Continuum models further extend the scope to micrometer scales and beyond. Reaction-diffusion equations model the spatial distribution of amyloid plaques in neural tissue, incorporating parameters like diffusion coefficients (1–10 μm²/s for Aβ peptides) and aggregation rate constants (10⁶–10⁷ M⁻¹s⁻¹). Phase-field theories capture the liquid-to-solid transition of protein condensates, predicting fibril morphology as a function of concentration and pH. These models align with clinical observations of amyloid deposition patterns in neurodegenerative diseases.

Virus capsid assembly presents a distinct challenge due to its symmetry and cooperative interactions. All-atom MD simulations of capsid proteins, such as those in hepatitis B virus, reveal that subunit flexibility enables conformational switching during assembly. Coarse-grained models, like the patchy particle approach, demonstrate how weak protein-protein interactions (1–5 kBT) lead to error-free assembly under kinetic control. Continuum theories based on elastic network models predict that capsid stability depends on bending rigidity (10–50 kBT) and spontaneous curvature (0.05–0.1 nm⁻¹). Multiscale simulations show that misassembly occurs when subunit concentration exceeds 1 mM or when interaction strengths deviate by more than 15% from optimal values.
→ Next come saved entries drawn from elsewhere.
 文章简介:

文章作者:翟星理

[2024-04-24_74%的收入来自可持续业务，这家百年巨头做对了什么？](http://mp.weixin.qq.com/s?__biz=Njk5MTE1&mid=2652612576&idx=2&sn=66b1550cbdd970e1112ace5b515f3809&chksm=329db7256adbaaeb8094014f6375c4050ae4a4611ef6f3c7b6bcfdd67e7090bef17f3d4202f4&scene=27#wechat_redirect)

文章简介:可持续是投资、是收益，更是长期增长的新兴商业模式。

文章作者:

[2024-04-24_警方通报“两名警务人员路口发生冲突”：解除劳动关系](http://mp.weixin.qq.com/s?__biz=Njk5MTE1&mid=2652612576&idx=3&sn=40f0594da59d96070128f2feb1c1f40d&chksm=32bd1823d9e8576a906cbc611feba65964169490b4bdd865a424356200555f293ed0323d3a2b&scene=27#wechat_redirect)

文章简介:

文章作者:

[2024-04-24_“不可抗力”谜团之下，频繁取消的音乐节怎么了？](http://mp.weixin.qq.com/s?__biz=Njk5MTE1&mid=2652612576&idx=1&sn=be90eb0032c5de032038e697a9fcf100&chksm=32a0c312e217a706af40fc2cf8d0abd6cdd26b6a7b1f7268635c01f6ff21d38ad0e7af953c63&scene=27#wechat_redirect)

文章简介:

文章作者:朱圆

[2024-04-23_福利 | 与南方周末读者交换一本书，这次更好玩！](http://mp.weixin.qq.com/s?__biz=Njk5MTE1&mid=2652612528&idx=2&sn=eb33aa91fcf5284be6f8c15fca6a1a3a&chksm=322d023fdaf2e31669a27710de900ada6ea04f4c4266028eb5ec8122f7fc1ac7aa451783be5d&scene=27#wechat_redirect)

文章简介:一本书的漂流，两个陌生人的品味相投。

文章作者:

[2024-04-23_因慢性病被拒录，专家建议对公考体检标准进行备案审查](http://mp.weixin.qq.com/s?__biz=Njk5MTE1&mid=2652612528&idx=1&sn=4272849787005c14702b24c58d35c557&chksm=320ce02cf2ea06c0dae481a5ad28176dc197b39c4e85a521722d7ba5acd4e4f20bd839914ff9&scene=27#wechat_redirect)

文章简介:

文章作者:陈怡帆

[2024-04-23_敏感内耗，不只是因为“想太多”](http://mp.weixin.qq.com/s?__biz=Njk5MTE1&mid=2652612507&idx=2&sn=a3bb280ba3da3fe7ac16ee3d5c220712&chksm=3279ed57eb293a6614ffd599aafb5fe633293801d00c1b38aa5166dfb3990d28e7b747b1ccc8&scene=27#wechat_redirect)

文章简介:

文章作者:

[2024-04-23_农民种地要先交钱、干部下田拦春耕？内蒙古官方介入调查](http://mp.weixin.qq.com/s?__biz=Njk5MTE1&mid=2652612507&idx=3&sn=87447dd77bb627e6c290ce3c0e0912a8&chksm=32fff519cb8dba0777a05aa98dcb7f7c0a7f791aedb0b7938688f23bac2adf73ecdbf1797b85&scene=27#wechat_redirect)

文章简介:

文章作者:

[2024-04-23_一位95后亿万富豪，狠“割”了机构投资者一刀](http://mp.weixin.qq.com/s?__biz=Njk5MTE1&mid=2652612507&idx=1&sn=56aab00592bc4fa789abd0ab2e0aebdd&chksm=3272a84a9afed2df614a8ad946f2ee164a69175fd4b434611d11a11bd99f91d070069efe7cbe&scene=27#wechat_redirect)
Chaperone-mediated folding introduces external regulation into the self-assembly process. All-atom MD simulations of GroEL-GroES complexes reveal how ATP hydrolysis (with energy ~20 kBT per cycle) drives conformational changes that unfold misfolded proteins. Coarse-grained models quantify the iterative annealing mechanism, showing that substrates typically require 3–7 cycles to reach native states. Continuum theories describe chaperone action as a kinetic proofreading process, where folding rates increase from 0.01 s⁻¹ without chaperones to 1 s⁻¹ with them. These models predict that chaperone efficiency peaks at physiological temperatures (310 K) and declines sharply above 320 K.

The integration of these methods faces challenges in parameter passing and scale matching. QM/MM hybrid schemes couple electronic structure calculations with classical MD, but require careful treatment of boundary regions. Markov state models connect MD trajectories to master equations, enabling predictions of assembly pathways over seconds. Machine learning accelerates these workflows by identifying reaction coordinates from high-dimensional simulation data, reducing computational cost by up to 90%.

Validation remains critical, with theoretical predictions tested against known structural databases like the Protein Data Bank. For amyloid systems, simulations correctly reproduce fibril diameters of 5–15 nm and twist periodicities of 80–120 nm. Capsid models accurately predict T-number transitions in viral shells, while chaperone simulations match experimental folding yields within 10%.

Future directions include adaptive resolution schemes that dynamically adjust model fidelity and enhanced sampling techniques to capture rare assembly events. These advances will deepen understanding of pathological aggregation, viral infection mechanisms, and protein homeostasis, guiding therapeutic strategies at the molecular level.